It got lost amid the remarkable dispatches from Egypt and the broader Middle East, but last week Assistant Secretary of State Arturo Valenzuela revealed some big news about Hugo Chávez and Iran. Speaking to a House subcommittee on February 15, he said the U.S. government is investigating whether Venezuela recently defied American sanctions by sending gasoline to the Islamic Republic. Earlier this week, Rep. Connie Mack (R., Fla.) pointed to new evidence—specifically, signed documents—indicating that PDVSA, Venezuela’s state-owned petroleum company, did indeed make the alleged gas shipments, which represent a violation of the Comprehensive Iran Sanctions, Accountability, and Divestment Act of 2010. “Hugo Chávez and PDVSA are actively helping Iran bypass both U.S. and international sanctions in its pursuit of nuclear weapons,” Mack declared.
Over the past several years, Chávez has effectively turned his country into an Iranian satellite. In September 2009, he announced that Venezuela would begin selling Iran 20,000 barrels of gasoline a day. Washington needs to probe whether Chávez is still following through on that promise. If it can be proven that PDVSA violated U.S. sanctions, the Venezuelan firm should be penalized swiftly and significantly. Failing to deliver such punishment would only embolden Chávez and further weaken the strength of anti-Iran sanctions.

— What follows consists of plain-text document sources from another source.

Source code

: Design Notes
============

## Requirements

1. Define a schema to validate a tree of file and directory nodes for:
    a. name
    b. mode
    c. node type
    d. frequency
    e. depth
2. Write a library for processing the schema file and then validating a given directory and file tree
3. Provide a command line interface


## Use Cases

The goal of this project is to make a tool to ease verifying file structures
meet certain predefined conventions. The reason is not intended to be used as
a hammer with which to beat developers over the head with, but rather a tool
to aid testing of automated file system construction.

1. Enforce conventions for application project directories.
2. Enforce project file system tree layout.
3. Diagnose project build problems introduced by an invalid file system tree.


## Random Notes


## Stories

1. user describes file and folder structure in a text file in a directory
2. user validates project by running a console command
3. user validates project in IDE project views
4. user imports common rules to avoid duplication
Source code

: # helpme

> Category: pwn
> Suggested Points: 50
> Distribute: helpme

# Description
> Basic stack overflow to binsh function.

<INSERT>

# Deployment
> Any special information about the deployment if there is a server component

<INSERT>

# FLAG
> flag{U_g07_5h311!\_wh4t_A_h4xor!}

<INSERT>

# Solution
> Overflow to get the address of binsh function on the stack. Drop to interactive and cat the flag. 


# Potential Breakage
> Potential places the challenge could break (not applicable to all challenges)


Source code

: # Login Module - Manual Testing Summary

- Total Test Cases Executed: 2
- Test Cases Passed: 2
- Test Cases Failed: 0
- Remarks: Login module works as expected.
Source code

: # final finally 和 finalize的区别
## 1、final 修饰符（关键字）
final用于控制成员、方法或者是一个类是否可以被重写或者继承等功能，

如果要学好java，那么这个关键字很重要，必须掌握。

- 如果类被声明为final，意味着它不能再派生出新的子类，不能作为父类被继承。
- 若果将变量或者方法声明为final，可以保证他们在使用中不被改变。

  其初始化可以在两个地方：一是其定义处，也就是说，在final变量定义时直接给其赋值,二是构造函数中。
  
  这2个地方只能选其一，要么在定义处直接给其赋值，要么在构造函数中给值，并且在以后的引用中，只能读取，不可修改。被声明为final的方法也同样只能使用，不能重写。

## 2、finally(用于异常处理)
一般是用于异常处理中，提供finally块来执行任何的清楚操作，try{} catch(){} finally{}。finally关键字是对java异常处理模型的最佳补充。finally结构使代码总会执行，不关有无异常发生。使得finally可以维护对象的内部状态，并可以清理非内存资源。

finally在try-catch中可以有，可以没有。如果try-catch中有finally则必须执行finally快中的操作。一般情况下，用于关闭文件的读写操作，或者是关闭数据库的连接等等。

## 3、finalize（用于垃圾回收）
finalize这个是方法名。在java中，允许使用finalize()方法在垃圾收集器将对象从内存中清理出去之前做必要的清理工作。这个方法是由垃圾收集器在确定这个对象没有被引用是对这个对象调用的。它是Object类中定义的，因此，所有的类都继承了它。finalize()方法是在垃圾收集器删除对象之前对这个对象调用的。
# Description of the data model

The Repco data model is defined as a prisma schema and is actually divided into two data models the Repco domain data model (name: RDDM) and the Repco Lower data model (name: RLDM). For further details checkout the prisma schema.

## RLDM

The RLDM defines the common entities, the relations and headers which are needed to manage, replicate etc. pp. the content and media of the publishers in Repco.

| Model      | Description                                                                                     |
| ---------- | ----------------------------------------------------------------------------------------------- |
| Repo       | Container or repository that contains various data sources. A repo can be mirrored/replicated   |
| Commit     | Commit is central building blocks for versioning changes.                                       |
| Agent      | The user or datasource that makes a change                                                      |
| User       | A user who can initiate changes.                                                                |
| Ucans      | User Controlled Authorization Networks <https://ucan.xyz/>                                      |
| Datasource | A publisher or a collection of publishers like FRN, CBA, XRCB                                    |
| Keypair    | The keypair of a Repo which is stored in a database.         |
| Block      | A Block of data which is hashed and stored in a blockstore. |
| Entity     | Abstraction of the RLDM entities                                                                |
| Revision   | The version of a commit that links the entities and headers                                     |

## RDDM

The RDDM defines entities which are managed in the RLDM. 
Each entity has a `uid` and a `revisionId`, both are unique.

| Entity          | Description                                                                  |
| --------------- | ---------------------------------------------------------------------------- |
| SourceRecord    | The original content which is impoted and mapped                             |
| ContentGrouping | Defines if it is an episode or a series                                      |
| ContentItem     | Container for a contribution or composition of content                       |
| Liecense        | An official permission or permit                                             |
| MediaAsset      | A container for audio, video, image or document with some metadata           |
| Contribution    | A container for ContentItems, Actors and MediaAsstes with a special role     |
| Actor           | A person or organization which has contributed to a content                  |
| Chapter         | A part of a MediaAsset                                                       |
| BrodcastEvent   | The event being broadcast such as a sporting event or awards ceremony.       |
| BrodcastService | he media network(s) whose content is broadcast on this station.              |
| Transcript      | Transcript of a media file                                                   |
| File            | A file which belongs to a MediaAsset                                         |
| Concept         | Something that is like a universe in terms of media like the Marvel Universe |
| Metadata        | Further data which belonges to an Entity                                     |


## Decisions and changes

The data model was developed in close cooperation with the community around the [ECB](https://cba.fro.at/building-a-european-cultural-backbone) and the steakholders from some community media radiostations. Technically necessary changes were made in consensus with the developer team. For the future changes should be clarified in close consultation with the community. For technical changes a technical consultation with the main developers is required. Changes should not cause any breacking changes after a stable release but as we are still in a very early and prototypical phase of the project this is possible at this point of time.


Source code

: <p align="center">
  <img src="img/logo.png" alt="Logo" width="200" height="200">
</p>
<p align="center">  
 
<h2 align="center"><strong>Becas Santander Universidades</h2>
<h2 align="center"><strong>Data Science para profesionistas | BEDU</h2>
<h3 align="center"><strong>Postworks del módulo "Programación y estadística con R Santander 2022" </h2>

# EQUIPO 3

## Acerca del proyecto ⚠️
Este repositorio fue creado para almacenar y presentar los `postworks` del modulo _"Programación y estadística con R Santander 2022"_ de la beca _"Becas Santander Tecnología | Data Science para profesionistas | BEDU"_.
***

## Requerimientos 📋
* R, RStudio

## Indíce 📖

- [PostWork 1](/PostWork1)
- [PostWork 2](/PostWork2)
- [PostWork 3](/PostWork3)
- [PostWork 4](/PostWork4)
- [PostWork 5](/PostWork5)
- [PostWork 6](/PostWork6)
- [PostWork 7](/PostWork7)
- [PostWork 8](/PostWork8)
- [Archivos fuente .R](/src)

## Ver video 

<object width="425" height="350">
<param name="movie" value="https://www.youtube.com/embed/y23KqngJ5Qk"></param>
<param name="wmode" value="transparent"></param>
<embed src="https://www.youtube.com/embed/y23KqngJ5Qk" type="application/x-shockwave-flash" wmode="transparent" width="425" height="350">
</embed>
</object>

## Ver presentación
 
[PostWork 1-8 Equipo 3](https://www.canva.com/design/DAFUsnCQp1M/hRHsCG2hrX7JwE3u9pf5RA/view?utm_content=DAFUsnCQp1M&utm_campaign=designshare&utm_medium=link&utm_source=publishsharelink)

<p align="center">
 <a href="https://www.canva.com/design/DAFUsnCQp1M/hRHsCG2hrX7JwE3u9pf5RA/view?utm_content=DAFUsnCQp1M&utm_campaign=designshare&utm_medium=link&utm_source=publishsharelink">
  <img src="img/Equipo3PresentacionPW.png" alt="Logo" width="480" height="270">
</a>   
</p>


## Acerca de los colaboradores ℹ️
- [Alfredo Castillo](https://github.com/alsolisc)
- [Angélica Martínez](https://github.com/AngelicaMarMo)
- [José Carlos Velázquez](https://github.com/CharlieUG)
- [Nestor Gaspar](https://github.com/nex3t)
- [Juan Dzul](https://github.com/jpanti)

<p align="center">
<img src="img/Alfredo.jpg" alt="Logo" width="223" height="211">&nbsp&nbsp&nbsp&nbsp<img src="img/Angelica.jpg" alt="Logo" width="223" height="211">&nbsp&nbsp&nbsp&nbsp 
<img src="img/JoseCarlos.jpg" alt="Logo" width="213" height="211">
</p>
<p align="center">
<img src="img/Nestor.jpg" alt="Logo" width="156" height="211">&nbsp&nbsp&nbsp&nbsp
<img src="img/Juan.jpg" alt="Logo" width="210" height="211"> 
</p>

Valenzuela’s comments suggest that the Obama administration may—finally—be starting to take seriously the danger posed by the Tehran-Caracas alliance. It still needs to promulgate a coherent, robust strategy for addressing the Chávez threat and repelling Iranian influence in the region (which continues to grow). Cracking down on a flagrant violation of U.S. sanctions would be a good first step.